RASC News Agency: Local sources in Badakhshan province have confirmed that a violent confrontation has once again erupted between rival Taliban commanders in the Shahr-e-Buzurg district over control of a gold mine, revealing the group’s deep internal divisions and its ruthless pursuit of wealth under the guise of governance.
According to multiple eyewitnesses, the bloody clash began early Monday morning, October 27, after disputes intensified between two Taliban commanders who jointly managed a lucrative mining site but fell out over the division of profits and territorial control. The confrontation escalated into heavy armed combat that lasted for several hours, leaving at least 11 Taliban fighters dead and six others seriously wounded. Although independent verification remains pending, sources on the ground describe the area as “highly volatile,” with Taliban units reinforcing their positions and civilians fleeing the zone.
Witnesses identified one of the commanders as Qari Omar, a figure with strong ties to Kandahari and Helmandi Taliban factions, who reportedly mobilized his men against another local Taliban group in an attempt to seize full control of the mine. Residents of the nearby Awez village, a hub for gold extraction, told RASC that Taliban commanders in the area have long been extorting local miners, imposing illegal levies, and violently monopolizing gold revenues. “These men do not govern they plunder,” said one villager, describing the Taliban’s local rule as a “criminal economy built on fear and greed.”
In recent months, Taliban officials have also been confiscating agricultural lands from local Tajik farmers, transferring ownership to Pashtun businessmen and loyalists.

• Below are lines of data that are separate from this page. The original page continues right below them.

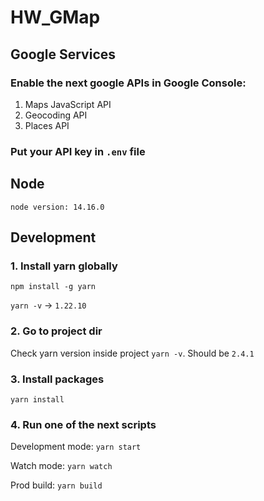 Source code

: # HW_GMap

## Google Services

### Enable the next google APIs in Google Console:
1. Maps JavaScript API
2. Geocoding API
3. Places API

### Put your API key in `.env` file

## Node
`node version: 14.16.0`
## Development
### 1. Install yarn globally
`npm install -g yarn`

`yarn -v` -> `1.22.10`
### 2. Go to project dir
Check yarn version inside project `yarn -v`. Should be `2.4.1
`
### 3. Install packages
`yarn install`
### 4. Run one of the next scripts

Development mode: `yarn start`

Watch mode: `yarn watch`

Prod build: `yarn build`
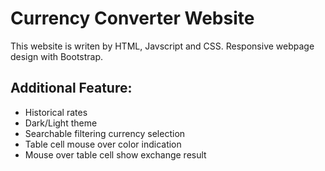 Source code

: # Currency Converter Website
This website is writen by HTML, Javscript and CSS. Responsive webpage design with Bootstrap.

## Additional Feature:
* Historical rates
* Dark/Light theme
* Searchable filtering currency selection
* Table cell mouse over color indication
* Mouse over table cell show exchange result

Such actions have deepened ethnic resentment in Badakhshan, a province historically marginalized under Pashtun-dominated regimes. Several prior confrontations between Tajik mine operators and Pashtun-linked Taliban entrepreneurs have already turned violent, further exposing the Taliban’s ethnic bias and internal fragmentation.
Social observers and analysts in Badakhshan argue that the conflict reflects the utter collapse of cohesion within the Taliban hierarchy, where provincial commanders act as autonomous warlords driven by personal ambition rather than ideological or national purpose. “The Taliban are no longer a movement they are a network of competing fiefdoms,” a Kabul-based political analyst told RASC. “They trade in gold, narcotics, and fear, not governance.”
The gold mines of Badakhshan, once considered a potential source of economic revival, have now become epicenters of Taliban corruption and smuggling. The group’s so-called “Islamic Emirate” has shown no capacity to regulate or equitably manage Afghanistan’s natural wealth; instead, its leadership has turned these resources into instruments of control and patronage. The profits, according to residents, are funneled through tribal and familial networks that strengthen the Taliban’s southern factions while impoverishing local communities.
Critics say the Taliban’s continuing internal feuds are symptomatic of a regime hollow at its core bereft of vision, unity, or legitimacy. While the leadership in Kandahar seeks international recognition, its commanders on the ground wage turf wars over gold, fuel, and land, devastating local livelihoods and eroding what remains of Afghanistan’s fragile social fabric.
“The Taliban talk of justice, but their rule is sustained by exploitation and fear,” said a university professor from Faizabad. “Every mine they seize, every village they strip, reveals the true face of their so-called Emirate one built not on faith or governance, but on greed and blood.”